▶ **Exercise prompt**: Once you reach the line containing "After two bytes" in the data below, restate each line word for word up to and including the one containing "The two bytes".

──────── Supplied information

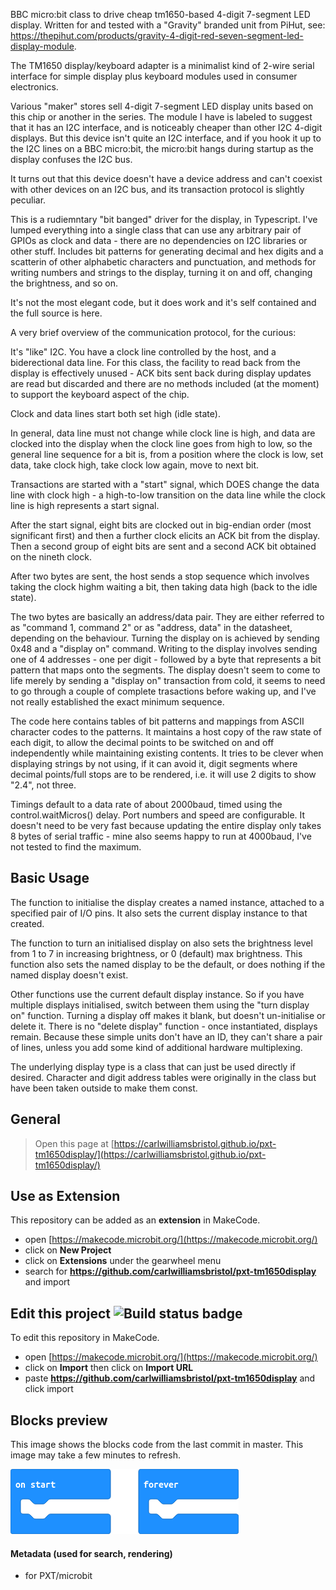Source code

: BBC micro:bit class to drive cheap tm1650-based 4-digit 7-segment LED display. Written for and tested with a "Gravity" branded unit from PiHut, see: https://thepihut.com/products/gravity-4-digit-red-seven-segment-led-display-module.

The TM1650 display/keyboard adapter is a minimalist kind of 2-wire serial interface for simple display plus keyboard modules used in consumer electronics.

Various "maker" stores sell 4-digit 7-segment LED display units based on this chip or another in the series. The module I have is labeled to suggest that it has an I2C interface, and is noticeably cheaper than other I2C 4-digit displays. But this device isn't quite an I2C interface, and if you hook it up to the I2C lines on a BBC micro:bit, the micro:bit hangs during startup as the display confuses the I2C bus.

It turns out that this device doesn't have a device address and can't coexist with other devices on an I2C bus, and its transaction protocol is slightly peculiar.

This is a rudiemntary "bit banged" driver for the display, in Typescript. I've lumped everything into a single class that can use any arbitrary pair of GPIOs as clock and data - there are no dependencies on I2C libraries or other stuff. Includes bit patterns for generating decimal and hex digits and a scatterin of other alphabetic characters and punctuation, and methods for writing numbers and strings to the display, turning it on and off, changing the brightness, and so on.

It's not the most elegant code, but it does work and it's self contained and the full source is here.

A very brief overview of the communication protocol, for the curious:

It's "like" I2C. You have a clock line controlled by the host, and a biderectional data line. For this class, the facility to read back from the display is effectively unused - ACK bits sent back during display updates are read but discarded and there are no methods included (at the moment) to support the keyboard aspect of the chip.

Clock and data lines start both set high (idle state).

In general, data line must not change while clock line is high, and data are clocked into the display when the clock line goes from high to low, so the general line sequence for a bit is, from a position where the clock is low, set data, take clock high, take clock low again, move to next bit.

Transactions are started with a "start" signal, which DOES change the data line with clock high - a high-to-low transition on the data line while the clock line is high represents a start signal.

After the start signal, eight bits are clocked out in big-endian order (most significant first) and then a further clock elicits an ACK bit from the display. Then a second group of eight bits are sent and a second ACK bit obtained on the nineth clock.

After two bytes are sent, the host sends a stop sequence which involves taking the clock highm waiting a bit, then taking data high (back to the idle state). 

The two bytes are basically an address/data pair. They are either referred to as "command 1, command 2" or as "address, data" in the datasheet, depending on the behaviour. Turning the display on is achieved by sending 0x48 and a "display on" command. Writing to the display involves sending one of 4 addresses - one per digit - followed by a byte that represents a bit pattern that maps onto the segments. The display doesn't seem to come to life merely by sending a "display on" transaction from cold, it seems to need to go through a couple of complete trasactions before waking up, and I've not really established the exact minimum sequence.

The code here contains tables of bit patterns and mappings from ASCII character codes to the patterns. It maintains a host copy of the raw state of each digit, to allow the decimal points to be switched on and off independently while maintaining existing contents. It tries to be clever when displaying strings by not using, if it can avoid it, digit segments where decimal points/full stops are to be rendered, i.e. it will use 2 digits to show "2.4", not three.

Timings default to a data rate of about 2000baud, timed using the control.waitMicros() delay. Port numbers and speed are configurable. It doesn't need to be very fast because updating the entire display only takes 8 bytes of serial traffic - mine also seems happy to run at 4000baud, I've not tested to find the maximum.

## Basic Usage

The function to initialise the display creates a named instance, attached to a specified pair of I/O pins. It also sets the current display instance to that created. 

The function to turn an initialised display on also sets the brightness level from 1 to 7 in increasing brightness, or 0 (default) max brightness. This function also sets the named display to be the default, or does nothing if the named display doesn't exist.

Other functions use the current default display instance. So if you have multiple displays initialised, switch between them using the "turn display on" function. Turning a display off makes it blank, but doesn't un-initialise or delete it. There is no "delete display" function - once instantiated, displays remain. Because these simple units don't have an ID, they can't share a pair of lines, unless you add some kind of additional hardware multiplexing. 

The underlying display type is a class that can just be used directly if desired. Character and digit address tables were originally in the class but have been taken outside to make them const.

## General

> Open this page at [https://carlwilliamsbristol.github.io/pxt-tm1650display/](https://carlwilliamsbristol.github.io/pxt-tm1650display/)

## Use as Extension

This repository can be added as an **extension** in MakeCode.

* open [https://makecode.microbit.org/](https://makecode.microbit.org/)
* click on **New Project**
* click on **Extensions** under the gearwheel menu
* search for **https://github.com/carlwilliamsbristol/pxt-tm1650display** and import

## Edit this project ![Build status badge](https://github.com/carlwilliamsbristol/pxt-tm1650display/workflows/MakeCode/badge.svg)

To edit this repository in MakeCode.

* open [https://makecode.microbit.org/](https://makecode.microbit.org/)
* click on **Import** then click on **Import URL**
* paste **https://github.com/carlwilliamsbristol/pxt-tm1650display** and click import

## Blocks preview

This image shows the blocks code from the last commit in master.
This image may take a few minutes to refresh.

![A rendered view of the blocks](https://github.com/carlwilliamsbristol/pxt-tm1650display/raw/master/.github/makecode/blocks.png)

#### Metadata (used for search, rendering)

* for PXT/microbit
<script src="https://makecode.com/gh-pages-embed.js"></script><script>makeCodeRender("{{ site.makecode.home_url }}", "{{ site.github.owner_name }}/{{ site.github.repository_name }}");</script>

────────────────
──────── Supplied information

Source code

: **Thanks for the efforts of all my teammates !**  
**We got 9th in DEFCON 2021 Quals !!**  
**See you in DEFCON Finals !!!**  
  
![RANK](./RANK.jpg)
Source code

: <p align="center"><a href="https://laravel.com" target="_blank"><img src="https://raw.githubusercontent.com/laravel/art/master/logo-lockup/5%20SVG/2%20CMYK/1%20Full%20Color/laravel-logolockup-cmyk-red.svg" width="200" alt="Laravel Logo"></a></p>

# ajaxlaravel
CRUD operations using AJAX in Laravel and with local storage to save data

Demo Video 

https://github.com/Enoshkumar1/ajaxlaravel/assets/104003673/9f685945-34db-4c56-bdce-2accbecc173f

────────────────

▶ **Output for this task**:
After two bytes are sent, the host sends a stop sequence which involves taking the clock highm waiting a bit, then taking data high (back to the idle state). 

The two bytes are basically an address/data pair. They are either referred to as "command 1, command 2" or as "address, data" in the datasheet, depending on the behaviour. Turning the display on is achieved by sending 0x48 and a "display on" command. Writing to the display involves sending one of 4 addresses - one per digit - followed by a byte that represents a bit pattern that maps onto the segments. The display doesn't seem to come to life merely by sending a "display on" transaction from cold, it seems to need to go through a couple of complete trasactions before waking up, and I've not really established the exact minimum sequence.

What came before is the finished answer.